Modification of Substrate Affinity of Nitrile Hydratase Based on Amino Acid Hotspot Mutation

Objective: A semi-rational design was used to increase the affinity of the nitrile hydratase (ReNHase) derived from Rhodococcus erythropolis CCM2595 with the substrate nicotinonitrile. Methods: The 1AHJ protein with high homology was found through sequence comparison and evaluated by software Swiss-Model and iTASSER. The molecular docking of nicotinonitrile with 1AHJ was then performed with Discovery Studio 2016 (DS), which aimed to obtain the virtual amino acid mutations with significantly improved affinity. The mutant recombinant plasmid was then constructed and transformed into E. coli expression competent cells for heterologous expression. After the purification of mutant ReNHase from the recombined E. coli, the biotransformation of nicotinonitrile was detected and analyzed by high performance liquid chromatography. Results: According to predicting the calculate mutation energy (Binding) of nicotinonitrile with ReNHase, CYS113 and CYS115 of αsubunit were mutated to TYR (C113Y) and ASN (C115N), VAL52 of βsubunit was mutated to ARG (V52R).
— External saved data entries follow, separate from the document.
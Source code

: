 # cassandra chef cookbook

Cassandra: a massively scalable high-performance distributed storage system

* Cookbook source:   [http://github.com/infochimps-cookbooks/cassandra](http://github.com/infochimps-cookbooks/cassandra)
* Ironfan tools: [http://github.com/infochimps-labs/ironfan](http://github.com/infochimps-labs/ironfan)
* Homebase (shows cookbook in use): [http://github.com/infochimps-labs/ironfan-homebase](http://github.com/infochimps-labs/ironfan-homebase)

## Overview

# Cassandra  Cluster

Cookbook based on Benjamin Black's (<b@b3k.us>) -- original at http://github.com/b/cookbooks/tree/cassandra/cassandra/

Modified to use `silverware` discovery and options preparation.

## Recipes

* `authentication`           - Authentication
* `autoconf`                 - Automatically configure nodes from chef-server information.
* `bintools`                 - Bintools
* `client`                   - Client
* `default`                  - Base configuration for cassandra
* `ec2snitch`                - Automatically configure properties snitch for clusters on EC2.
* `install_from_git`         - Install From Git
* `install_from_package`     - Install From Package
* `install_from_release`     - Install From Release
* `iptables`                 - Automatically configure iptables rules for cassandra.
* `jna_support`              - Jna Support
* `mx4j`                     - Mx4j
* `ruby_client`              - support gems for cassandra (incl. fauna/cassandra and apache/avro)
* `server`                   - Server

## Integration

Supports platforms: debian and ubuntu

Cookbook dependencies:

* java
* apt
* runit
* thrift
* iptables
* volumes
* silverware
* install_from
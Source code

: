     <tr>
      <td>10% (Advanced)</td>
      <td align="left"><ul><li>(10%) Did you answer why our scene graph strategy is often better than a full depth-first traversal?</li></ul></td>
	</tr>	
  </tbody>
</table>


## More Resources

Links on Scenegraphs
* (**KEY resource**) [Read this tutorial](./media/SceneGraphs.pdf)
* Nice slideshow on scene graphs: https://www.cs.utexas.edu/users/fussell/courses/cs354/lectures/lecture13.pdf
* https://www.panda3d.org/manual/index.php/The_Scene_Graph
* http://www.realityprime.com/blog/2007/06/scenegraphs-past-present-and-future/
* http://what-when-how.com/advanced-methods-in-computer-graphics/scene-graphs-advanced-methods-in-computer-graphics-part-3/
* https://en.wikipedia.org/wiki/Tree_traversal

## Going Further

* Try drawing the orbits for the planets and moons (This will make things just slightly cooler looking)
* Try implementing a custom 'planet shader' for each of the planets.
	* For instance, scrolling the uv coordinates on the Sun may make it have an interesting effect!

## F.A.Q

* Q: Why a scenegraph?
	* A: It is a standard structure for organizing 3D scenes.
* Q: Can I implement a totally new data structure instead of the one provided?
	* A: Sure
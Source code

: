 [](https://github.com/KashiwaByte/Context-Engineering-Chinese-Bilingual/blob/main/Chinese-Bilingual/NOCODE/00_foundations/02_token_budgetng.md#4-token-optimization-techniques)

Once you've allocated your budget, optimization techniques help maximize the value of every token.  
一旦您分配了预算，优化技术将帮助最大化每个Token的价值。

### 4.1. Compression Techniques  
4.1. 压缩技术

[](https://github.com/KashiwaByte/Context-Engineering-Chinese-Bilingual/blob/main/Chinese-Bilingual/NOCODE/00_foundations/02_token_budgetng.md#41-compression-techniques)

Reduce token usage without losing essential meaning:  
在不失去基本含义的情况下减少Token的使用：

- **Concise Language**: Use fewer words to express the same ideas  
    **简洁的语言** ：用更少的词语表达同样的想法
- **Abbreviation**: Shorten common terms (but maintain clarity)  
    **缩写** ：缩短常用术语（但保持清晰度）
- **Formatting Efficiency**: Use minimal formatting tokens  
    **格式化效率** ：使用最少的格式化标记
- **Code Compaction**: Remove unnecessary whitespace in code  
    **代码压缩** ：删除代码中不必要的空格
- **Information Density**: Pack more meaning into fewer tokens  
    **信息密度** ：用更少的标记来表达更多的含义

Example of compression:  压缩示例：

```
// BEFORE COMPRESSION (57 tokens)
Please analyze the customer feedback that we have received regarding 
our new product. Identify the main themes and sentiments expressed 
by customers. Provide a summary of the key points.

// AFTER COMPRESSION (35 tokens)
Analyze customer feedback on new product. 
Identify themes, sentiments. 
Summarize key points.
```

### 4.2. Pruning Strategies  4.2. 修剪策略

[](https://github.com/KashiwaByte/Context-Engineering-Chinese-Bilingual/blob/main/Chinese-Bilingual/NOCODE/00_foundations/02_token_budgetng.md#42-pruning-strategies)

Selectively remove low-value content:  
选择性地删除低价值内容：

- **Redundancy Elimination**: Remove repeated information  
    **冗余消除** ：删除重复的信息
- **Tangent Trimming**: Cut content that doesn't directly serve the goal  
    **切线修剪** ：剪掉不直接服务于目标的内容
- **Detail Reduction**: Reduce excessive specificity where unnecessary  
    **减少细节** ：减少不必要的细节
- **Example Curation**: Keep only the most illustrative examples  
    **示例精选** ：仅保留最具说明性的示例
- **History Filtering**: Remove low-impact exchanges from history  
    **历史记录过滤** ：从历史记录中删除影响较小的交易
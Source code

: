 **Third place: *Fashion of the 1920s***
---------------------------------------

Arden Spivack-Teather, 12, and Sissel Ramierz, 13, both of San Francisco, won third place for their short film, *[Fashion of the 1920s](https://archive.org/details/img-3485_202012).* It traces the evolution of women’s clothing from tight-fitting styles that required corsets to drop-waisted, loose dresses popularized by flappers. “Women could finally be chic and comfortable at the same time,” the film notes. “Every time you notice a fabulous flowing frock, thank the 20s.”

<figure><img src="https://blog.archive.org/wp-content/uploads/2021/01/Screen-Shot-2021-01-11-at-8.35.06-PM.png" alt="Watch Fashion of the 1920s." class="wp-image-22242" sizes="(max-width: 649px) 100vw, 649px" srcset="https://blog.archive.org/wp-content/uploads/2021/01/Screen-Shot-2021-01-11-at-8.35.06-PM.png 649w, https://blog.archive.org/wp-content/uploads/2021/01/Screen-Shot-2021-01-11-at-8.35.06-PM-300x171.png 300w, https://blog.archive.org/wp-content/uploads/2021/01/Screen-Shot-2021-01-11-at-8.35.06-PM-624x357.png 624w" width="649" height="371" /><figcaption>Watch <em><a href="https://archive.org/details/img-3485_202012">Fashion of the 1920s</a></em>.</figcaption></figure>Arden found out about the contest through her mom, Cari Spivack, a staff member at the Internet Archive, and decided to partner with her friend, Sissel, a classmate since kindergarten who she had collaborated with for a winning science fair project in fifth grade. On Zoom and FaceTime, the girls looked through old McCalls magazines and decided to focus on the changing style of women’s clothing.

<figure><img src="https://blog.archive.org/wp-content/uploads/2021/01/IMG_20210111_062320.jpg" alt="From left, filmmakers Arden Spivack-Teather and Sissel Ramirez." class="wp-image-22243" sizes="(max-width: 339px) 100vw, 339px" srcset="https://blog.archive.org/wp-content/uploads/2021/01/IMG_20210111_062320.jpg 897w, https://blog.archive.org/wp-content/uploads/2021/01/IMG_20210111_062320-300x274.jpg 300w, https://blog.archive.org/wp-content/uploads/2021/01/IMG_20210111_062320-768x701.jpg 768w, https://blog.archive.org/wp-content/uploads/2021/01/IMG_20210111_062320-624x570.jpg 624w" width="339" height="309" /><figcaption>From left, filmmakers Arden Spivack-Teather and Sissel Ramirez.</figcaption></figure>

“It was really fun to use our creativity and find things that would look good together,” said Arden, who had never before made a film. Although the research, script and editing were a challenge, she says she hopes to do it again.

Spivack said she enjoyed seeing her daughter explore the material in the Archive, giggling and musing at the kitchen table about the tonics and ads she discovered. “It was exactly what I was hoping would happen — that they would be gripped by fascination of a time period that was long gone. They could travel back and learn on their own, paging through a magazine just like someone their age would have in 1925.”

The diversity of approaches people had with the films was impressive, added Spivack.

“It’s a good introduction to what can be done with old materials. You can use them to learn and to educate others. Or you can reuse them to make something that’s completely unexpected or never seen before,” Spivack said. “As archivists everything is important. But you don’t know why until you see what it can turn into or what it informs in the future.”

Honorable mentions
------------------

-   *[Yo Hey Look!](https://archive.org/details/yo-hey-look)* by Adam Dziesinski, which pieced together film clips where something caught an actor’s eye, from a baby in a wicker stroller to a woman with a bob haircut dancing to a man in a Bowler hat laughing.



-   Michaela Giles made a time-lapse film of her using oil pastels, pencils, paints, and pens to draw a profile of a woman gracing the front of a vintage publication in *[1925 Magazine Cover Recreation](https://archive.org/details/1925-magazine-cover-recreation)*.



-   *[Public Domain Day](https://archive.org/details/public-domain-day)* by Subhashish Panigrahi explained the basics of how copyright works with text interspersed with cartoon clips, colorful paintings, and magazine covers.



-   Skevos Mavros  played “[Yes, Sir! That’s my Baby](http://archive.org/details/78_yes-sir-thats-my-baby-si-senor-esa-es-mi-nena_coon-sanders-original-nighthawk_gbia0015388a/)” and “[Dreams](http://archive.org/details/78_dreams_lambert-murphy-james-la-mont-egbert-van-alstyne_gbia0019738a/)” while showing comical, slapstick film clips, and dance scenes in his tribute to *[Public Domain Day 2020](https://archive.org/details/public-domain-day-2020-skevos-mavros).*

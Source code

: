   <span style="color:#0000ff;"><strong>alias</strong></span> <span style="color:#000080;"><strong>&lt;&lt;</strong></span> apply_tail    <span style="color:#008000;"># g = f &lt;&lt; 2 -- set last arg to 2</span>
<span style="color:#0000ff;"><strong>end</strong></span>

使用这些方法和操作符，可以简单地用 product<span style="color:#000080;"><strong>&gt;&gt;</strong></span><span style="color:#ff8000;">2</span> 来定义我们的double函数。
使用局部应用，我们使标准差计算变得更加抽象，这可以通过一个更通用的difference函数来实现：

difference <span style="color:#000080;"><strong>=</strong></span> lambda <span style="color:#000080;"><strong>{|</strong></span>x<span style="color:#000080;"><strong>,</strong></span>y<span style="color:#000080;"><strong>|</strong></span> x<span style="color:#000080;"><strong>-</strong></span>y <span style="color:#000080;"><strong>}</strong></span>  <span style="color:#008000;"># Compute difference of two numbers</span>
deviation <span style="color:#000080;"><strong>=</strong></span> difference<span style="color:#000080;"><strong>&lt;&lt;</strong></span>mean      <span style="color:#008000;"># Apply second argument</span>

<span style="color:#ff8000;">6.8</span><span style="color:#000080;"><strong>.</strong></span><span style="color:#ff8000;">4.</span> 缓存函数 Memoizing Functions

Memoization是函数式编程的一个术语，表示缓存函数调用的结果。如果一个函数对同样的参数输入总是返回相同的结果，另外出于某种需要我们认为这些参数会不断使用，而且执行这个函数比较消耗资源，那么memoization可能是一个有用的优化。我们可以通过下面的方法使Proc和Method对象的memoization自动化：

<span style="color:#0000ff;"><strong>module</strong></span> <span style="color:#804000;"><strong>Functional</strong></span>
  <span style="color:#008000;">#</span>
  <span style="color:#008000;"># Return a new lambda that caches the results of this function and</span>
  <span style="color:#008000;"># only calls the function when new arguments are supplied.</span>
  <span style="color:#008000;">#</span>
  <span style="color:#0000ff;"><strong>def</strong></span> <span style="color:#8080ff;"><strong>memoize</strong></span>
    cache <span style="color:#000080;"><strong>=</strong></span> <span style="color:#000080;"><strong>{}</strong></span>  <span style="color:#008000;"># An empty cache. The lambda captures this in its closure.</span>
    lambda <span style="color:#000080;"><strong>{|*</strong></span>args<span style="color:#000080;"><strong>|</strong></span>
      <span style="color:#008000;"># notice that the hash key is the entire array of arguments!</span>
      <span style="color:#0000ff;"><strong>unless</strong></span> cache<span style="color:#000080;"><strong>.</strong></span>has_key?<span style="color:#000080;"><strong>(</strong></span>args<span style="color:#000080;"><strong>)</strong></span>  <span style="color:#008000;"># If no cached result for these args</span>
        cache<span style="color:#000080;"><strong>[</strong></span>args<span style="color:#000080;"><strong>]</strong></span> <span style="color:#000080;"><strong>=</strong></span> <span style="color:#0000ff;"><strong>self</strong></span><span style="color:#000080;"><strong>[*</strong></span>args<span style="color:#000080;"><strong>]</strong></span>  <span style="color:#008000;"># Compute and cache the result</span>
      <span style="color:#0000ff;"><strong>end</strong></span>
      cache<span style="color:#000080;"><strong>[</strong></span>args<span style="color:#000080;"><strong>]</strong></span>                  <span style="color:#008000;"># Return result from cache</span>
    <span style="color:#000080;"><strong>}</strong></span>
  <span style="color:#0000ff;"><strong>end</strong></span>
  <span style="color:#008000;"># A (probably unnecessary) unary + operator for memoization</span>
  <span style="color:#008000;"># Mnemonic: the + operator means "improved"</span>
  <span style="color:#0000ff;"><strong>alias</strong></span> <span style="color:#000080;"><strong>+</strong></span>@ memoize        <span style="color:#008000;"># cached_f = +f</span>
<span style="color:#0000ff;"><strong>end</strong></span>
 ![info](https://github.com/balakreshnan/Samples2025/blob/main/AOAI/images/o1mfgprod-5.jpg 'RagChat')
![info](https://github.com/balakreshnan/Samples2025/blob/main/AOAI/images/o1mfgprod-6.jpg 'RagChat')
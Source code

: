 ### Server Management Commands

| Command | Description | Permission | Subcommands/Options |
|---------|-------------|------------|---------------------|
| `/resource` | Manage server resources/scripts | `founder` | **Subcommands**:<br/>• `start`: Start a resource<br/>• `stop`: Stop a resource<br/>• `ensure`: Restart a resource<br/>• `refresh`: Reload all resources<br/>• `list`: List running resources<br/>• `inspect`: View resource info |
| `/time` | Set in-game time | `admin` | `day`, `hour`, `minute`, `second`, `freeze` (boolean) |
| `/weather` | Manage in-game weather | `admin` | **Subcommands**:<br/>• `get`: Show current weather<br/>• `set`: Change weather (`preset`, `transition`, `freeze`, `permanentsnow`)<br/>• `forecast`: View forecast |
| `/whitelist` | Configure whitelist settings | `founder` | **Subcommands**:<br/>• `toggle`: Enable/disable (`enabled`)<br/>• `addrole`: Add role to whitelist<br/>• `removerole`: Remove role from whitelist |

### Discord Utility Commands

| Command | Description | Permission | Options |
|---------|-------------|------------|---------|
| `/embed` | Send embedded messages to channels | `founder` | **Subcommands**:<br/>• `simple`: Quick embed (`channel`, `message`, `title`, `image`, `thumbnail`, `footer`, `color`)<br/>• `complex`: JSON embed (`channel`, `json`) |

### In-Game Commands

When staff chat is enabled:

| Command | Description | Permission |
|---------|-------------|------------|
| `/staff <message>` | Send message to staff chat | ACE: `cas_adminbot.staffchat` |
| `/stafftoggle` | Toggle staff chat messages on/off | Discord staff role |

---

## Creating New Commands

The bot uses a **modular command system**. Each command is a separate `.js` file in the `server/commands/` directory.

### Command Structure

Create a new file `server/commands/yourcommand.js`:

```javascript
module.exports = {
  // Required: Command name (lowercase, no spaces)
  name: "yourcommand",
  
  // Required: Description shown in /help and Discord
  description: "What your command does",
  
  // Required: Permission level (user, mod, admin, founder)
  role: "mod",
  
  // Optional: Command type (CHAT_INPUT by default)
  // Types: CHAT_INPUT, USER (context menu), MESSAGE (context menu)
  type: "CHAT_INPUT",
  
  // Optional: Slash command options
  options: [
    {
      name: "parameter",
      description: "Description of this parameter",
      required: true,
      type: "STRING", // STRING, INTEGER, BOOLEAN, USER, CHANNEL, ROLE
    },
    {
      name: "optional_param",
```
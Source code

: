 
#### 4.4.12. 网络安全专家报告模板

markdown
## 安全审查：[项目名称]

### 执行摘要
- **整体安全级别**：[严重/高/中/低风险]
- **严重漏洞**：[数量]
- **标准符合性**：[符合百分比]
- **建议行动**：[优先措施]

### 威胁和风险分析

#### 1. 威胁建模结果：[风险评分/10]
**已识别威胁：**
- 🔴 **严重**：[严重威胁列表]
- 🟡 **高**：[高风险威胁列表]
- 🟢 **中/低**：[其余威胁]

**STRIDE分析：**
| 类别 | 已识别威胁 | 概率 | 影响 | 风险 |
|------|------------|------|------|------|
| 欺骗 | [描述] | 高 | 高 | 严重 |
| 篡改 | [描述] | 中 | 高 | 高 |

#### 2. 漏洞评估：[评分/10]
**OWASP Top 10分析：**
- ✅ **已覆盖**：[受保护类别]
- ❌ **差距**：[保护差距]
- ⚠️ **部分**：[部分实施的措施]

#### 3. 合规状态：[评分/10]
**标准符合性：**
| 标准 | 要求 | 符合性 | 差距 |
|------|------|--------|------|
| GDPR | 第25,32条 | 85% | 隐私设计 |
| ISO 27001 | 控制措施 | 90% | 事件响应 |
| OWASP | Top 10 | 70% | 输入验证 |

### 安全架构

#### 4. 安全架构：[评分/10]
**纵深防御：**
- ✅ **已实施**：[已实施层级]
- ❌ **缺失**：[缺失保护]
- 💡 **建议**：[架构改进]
According to the kinetic parameters of the reaction by the purified ReNHase followed the Michaelis–Menten model, the Km value of mutant ReNHase ^{C113Y /C115N/ V52R} decreased from 16.78 mmol/L to 12.69 mmol/L when compared with wild ReNHase, the enzyme activity increased from 12.14 U/mL to 15.15 U/mL. Conclusion: Compared with wild ReNHase, the substrate affinity of nicotinitrile with mutant ReNHase ^{C113Y /C115N/ V52R} increased by 24.37%, the enzyme activity increased by 24.79%. The above results provided a new theoretical basis for the industrial application of nicotinonitrile.